Let’s approach trading profitability from first principles.

After 10 years of live trading, I’ve been thinking deeply about how to build a logic-based, probabilistic trading model — and finally have a clear problem statement.

📌 But before jumping into solutions, I want to ask:
Does this problem statement make sense?
If we solve it, does it logically lead to a profitable edge?

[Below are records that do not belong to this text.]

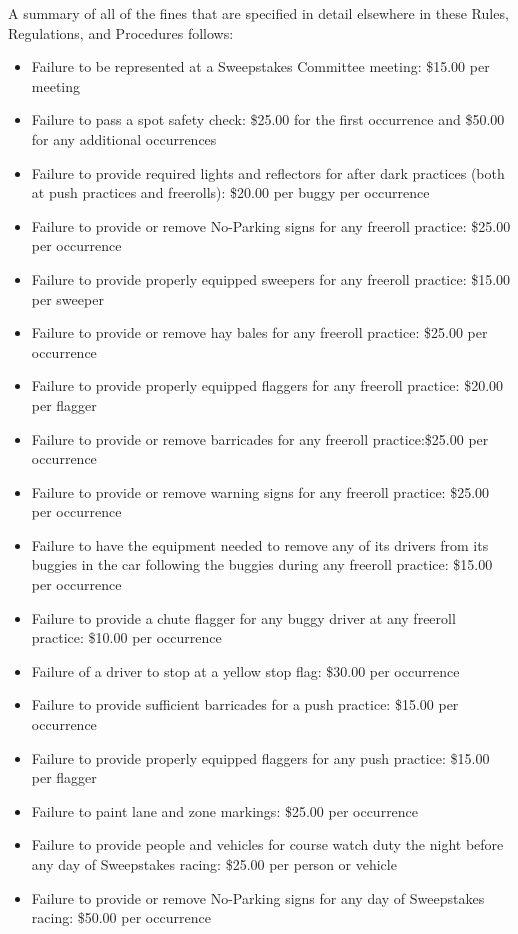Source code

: \documentclass[openany]{book}
\begin{document}
A summary of all of the fines that are specified in detail elsewhere in these Rules, Regulations, and Procedures follows:
\begin{itemize}
	\item Failure to be represented at a Sweepstakes Committee meeting: \$15.00 per meeting
	\item Failure to pass a spot safety check: \$25.00 for the first occurrence and \$50.00 for any additional occurrences
	\item Failure to provide required lights and reflectors for after dark practices (both at push practices and freerolls): \$20.00 per buggy per occurrence
	\item Failure to provide or remove No-Parking signs for any freeroll practice: \$25.00 per occurrence
	\item Failure to provide properly equipped sweepers for any freeroll practice: \$15.00 per sweeper
	\item Failure to provide or remove hay bales for any freeroll practice: \$25.00 per occurrence
	\item Failure to provide properly equipped flaggers for any freeroll practice: \$20.00 per flagger
	\item Failure to provide or remove barricades for any freeroll practice:\$25.00 per occurrence
	\item Failure to provide or remove warning signs for any freeroll practice: \$25.00 per occurrence
	\item Failure to have the equipment needed to remove any of its drivers from its buggies in the car following the buggies during any freeroll practice: \$15.00 per occurrence
	\item Failure to provide a chute flagger for any buggy driver at any freeroll practice: \$10.00 per occurrence
	\item Failure of a driver to stop at a yellow stop flag: \$30.00 per occurrence
	\item Failure to provide sufficient barricades for a push practice: \$15.00 per occurrence
	\item Failure to provide properly equipped flaggers for any push practice: \$15.00 per flagger
	\item Failure to paint lane and zone markings: \$25.00 per occurrence
	\item Failure to provide people and vehicles for course watch duty the night before any day of Sweepstakes racing: \$25.00 per person or vehicle
	\item Failure to provide or remove No-Parking signs for any day of Sweepstakes racing: \$50.00 per occurrence

\end{itemize}
\end{document}
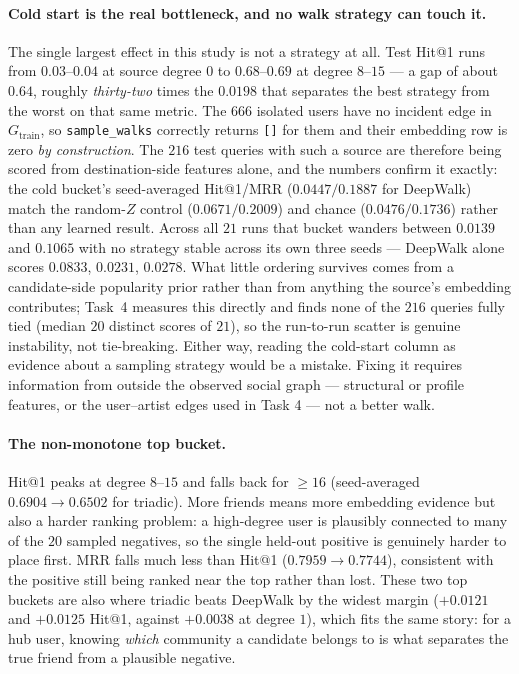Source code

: \paragraph{Cold start is the real bottleneck, and no walk strategy can touch it.}
The single largest effect in this study is not a strategy at all.  Test Hit@1 runs from
$0.03$--$0.04$ at source degree $0$ to $0.68$--$0.69$ at degree $8$--$15$ --- a gap of
about $0.64$, roughly \emph{thirty-two} times the $0.0198$ that separates the best
strategy from the worst on that same metric.
The $666$ isolated users have no incident edge in $G_{\mathrm{train}}$, so
\texttt{sample\_walks} correctly returns \texttt{[]} for them and their embedding row is
zero \emph{by construction}.  The $216$ test queries with such a source are therefore
being scored from destination-side features alone, and the numbers confirm it exactly:
the cold bucket's seed-averaged Hit@1/MRR ($0.0447/0.1887$ for DeepWalk) match the
random-$Z$ control ($0.0671/0.2009$) and chance ($0.0476/0.1736$) rather than any learned
result.  Across all $21$ runs that bucket wanders between $0.0139$ and $0.1065$ with no
strategy stable across its own three seeds --- DeepWalk alone scores $0.0833$, $0.0231$,
$0.0278$.  What little ordering survives comes from a candidate-side popularity prior
rather than from anything the source's embedding contributes; Task~4 measures this
directly and finds none of the $216$ queries fully tied (median $20$ distinct scores of
$21$), so the run-to-run scatter is genuine instability, not tie-breaking.  Either way,
reading the cold-start column as evidence about a sampling strategy would be a mistake.  Fixing it
requires information from outside the observed social graph --- structural or profile
features, or the user--artist edges used in Task 4 --- not a better walk.

\paragraph{The non-monotone top bucket.}
Hit@1 peaks at degree $8$--$15$ and falls back for $\ge 16$ (seed-averaged
$0.6904 \to 0.6502$ for triadic).  More friends means more embedding evidence but also a
harder ranking problem: a high-degree user is plausibly connected to many of the $20$
sampled negatives, so the single held-out positive is genuinely harder to place first.
MRR falls much less than Hit@1 ($0.7959\to0.7744$), consistent with the positive still
being ranked near the top rather than lost.  These two top buckets are also where triadic
beats DeepWalk by the widest margin ($+0.0121$ and $+0.0125$ Hit@1, against $+0.0038$ at
degree $1$), which fits the same story: for a hub user, knowing \emph{which} community a
candidate belongs to is what separates the true friend from a plausible negative.


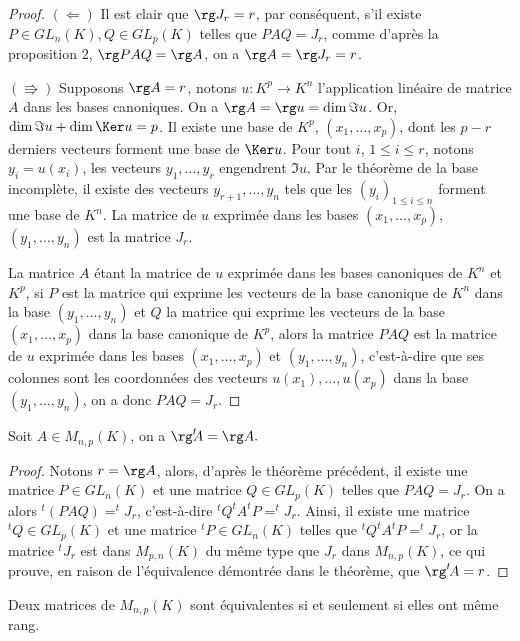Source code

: \documentclass[class=report,crop=false]{standalone}
\begin{document}
\begin{proof}
$(\Leftarrow)$ Il est clair que $\rg J_r=r$, par conséquent, 
s'il existe $P\in GL_n(K), Q\in GL_p(K)$ telles que $PAQ=J_r$, 
comme d'après la proposition $2$, $\rg PAQ=\rg A$, on a $\rg A=\rg J_r=r$.

$(\Rrightarrow)$ Supposons $\rg A=r$, notons $u: K^p\longrightarrow K^n$ 
l'application linéaire de matrice $A$ dans les bases canoniques. 
On a $\rg A=\rg u=\dim\Im u$. Or, $\dim\Im u+\dim\Ker u=p$. 
Il existe une base de $K^p$, $(x_1,\dots,x_p)$, dont les $p-r$ 
derniers vecteurs forment une base de $\Ker u$. Pour tout $i$, 
$1\leq i\leq r$, notons $y_i=u(x_i)$, les vecteurs $y_1,\dots,y_r$ 
engendrent $\Im u$. Par le théorème de la base incomplète, il 
existe des vecteurs $y_{r+1},\dots,y_n$ tels que les $(y_i)_{1\leq i\leq n}$ 
forment une base de $K^n$. La matrice de $u$ exprimée dans 
les bases $(x_1,\dots,x_p)$, $(y_1,\dots,y_n)$ est la matrice $J_r$. 

La matrice $A$ étant la matrice de $u$ exprimée dans les bases 
canoniques de $K^n$ et $K^p$, si $P$ est la matrice qui exprime 
les vecteurs de la base canonique de $K^n$ dans la base $(y_1,\dots,y_n)$ 
et $Q$ la matrice qui exprime les vecteurs de la base $(x_1,\dots,x_p)$ 
dans la base canonique de $K^p$, alors la matrice $PAQ$ est la matrice 
de $u$ exprimée dans les bases $(x_1,\dots,x_p)$ et $(y_1,\dots,y_n)$, 
c'est-à-dire que ses colonnes sont les coordonnées des vecteurs 
$u(x_1),\dots,u(x_p)$ dans la base $(y_1,\dots,y_n)$, on a donc $PAQ=J_r.$
\end{proof}


\begin{corollaire}
Soit $A\in M_{n,p}(K)$, on a $\rg^t\!\!A=\rg A.$
\end{corollaire} 

\begin{proof}
Notons $r=\rg A$, alors, d'après le théorème précédent, 
il existe une matrice $P\in GL_n(K)$ et une matrice 
$Q\in GL_p(K)$ telles que $PAQ=J_r$. On a alors 
$^t(PAQ)=^t\!\!J_r$, c'est-à-dire $^t\!Q^t\!A^t\!P=^t\!\!J_r$. 
Ainsi, il existe une matrice $^t\!Q\in GL_p(K)$ et une matrice 
$^t\!P\in GL_n(K)$ telles que $^t\!Q^t\!A^t\!P=^t\!\!J_r$, or 
la matrice $^t\!\!J_r$ est dans $M_{p,n}(K)$ du même type que 
$J_r$ dans $M_{n,p}(K)$, ce qui prouve, en raison de l'équivalence 
démontrée dans le théorème, que  $\rg^t\!A=r$. 
\end{proof} 


\begin{theoreme}
Deux matrices de $M_{n,p}(K)$ sont équivalentes 
si et seulement si elles ont même rang.
\end{theoreme} 
\end{document}
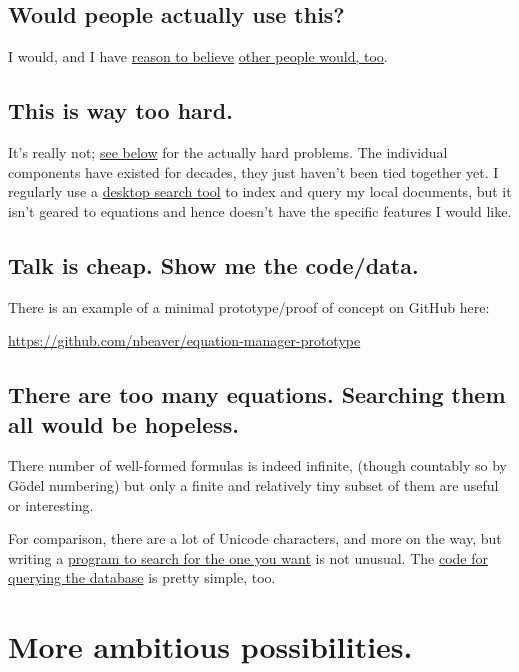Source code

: \documentclass[12pt,letterpaper]{article}
\begin{document}
\subsection{Would people actually use this?}

I would, and I have
\href{http://www.researchgate.net/post/I_am_looking_for_an_equation_database_or_digital_list_of_equations}
{reason to believe}
\href{http://productforums.google.com/forum/#!topic/websearch/lVJiyCSl-xk}
{other people would, too}.

\subsection{This is way too hard.}

It's really not;
\hyperref[sec:ambitious]
{see below} for the actually hard problems.
The individual components have existed for decades,
they just haven't been tied together yet.
I regularly use a
\href{https://en.wikipedia.org/wiki/Recoll}
{desktop search tool} to index and query my local documents,
but it isn't geared to equations and hence doesn't have the specific features I would like.

\subsection{Talk is cheap. Show me the code/data.}

There is an example of a minimal prototype/proof of concept on GitHub here:

\url{https://github.com/nbeaver/equation-manager-prototype}

\subsection{There are too many equations. Searching them all would be hopeless.}

There number of well-formed formulas is indeed infinite,
(though countably so by Gödel numbering)
but only a finite and relatively tiny subset of them are useful or interesting.

For comparison,
there are a lot of Unicode characters,
and more on the way,
but writing a
\href{https://mail.python.org/pipermail/python-announce-list/2003-April/002183.html}
{program to search for the one you want} is not unusual.
The
\href{http://sources.debian.net/src/unicode/0.9.7/unicode}
{code for querying the database} is pretty simple, too.

\section{More ambitious possibilities.}\label{sec:ambitious}
\end{document}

🧩 The Setup: 5 Variables and 2 Rules

We are trading in any liquid market: CFDs, stocks, crypto, etc.

🎯 The 5 Variables:
• X = Entry level
• Y = Take profit level
• Z = Stop loss level
• P = Probability that price hits Y after X → P(Y | X)
• L = Probability that price hits Z after X → P(Z | X)

✅ Rule 1:

|X – Y| > |X – Z|
→ Ensures a Reward > Risk (R:R > 1)

✅ Rule 2:

P(Y | X) > P(Z | X)
→ Ensures Target is statistically more likely than Stop

🧠 The Problem Statement:

Find combinations of (X, Y, Z, P, L) that satisfy Rule 1 and Rule 2.

If both are true, the setup has positive expected value:

EV = P(Y | X) × |Y − X| − P(Z | X) × |X − Z| > 0

That’s it — clean, testable, logic-based.

Would love your thoughts.
• Does this problem definition hold up mathematically?
• Would solving this system — even partially — lead to a trading edge?